1. ANALYTICAL AND METHODOLOGICAL FRAMEWORK
The current situation in Central and European countries is characterized by the growing importance of activists with the potential to be engaged in a modern form of hybrid warfare[1]. The preparedness for action - including propagandist activities, threatening, militant demonstrations, vigilantism or military combat, etc. - can be an important advantage for tactics and strategy in such a kind of warfare, as the experience from the conflict in Crimea and Eastern Ukraine as well as the contemporary rise of paramilitary groupings in East Central Europe show.[2]
Recruitment of activists into military and paramilitary activities as well as for other actors of hybrid warfare (rioters in service of conflict parties, logistics structures with links to organized crime etc.) is carried out in various milieus. One of the milieus consists of specific subcultural scenes. The aim of this article is to analyse the process of transferring the original subcultural identity to a form of warriors or supporters of hybrid warfare.
The analytical framework requires a combination of concepts of hybrid warfare and concepts of subcultures. One of the possible concepts of hybrid warfare (elaborated by the prestigious International Institute for Strategic Studies) includes three fundamental elements:
“- the use of conventional and unconventional forces in combination with information operations to intimidate, coerce and foment ethnic conflict;
- the use of conventional and unconventional forces to strike rapidly in combination with cyber attacks;
- the establishment of new political structures, economic relationships and social structures to consolidate gains and prevent reverses”.[3]
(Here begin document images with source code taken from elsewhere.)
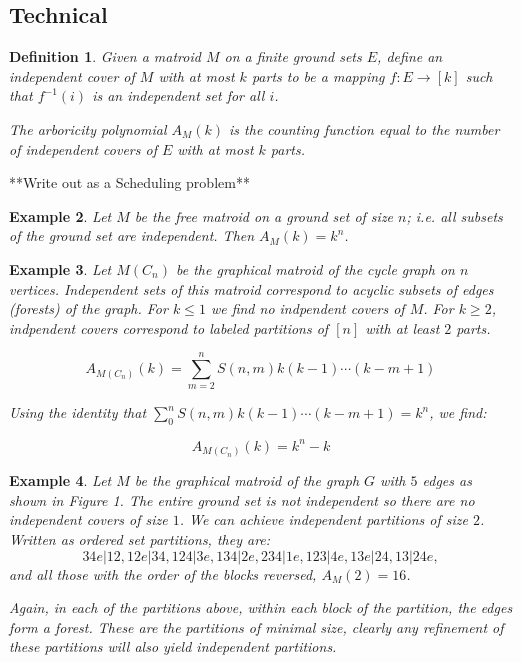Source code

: \documentclass[11pt,letter]{amsart}
\newtheorem{definition}{Definition}
\newtheorem{example}[definition]{Example}
\begin{document}
\subsection{Technical}

\begin{definition} Given a matroid $M$ on a finite ground sets $E$, define an independent cover of $M$ with at most $k$ parts to be a mapping $f : E \rightarrow [k]$ such that $f^{-1}(i)$ is an independent set for all $i$.  

  The arboricity polynomial $A_M(k)$ is the counting function equal to the number of independent covers of $E$ with at most $k$ parts.
\end{definition}

**Write out as a  Scheduling problem**

\begin{example}

Let $M$ be the free matroid on a ground set of size $n$; i.e. all subsets of the ground set are independent.  Then $A_M(k) = k^n$.  

\end{example}

\begin{example}

Let $M(C_n)$ be the graphical matroid of the cycle graph on $n$
vertices.  Independent sets of this matroid correspond to acyclic
subsets of edges (forests) of the graph.  For $k \leq 1$ we find no
indpendent covers of $M$.  For $k \geq 2$, indpendent covers
correspond to labeled partitions of $[n]$ with at least $2$ parts.

$$A_{M(C_n)}(k) = \sum_{m=2}^{n} S(n,m) k(k-1) \cdots (k-m+1) $$

Using the identity that $\sum_0^n S(n,m) k(k-1) \cdots (k-m+1) = k^n$, we find:

$$A_{M(C_n)}(k) = k^n - k $$

\end{example}



\begin{example}
Let $M$ be the graphical matroid of the graph $G$ with $5$ edges as
shown in Figure 1.  The entire ground set is not independent so there
are no independent covers of size $1$.  We can achieve independent
partitions of size $2$.  Written as ordered set partitions, they are:
$$ 34e|12, 12e|34, 124|3e, 134|2e, 234|1e, 123|4e, 13e|24, 13|24e, $$
and all those with the order of the blocks reversed, $A_M(2) = 16$.  

Again, in each of the partitions above, within each block of the
partition, the edges form a forest.  These are the partitions of
minimal size, clearly any refinement of these partitions will also
yield independent partitions.

\end{example}
\end{document}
The concept of subculture is based on a specific shared style and identity (by that part of society that is different from the hegemonic part of a societal culture[4]). Youth subcultures represent a specific type of subcultures, with the interconnection with the young generation being their typical characteristic. Subcultures serve as a social environment for peers[5] (including political believes in many cases). Collectiveness, activism and shared self-confidence are important challenges from the point of view of the conflict parties of the hybrid warfare on the one hand. On the other hand, willingness, discipline and subordination are necessary conditions for a successful transfer of subcultural actors to the actors of hybrid warfare.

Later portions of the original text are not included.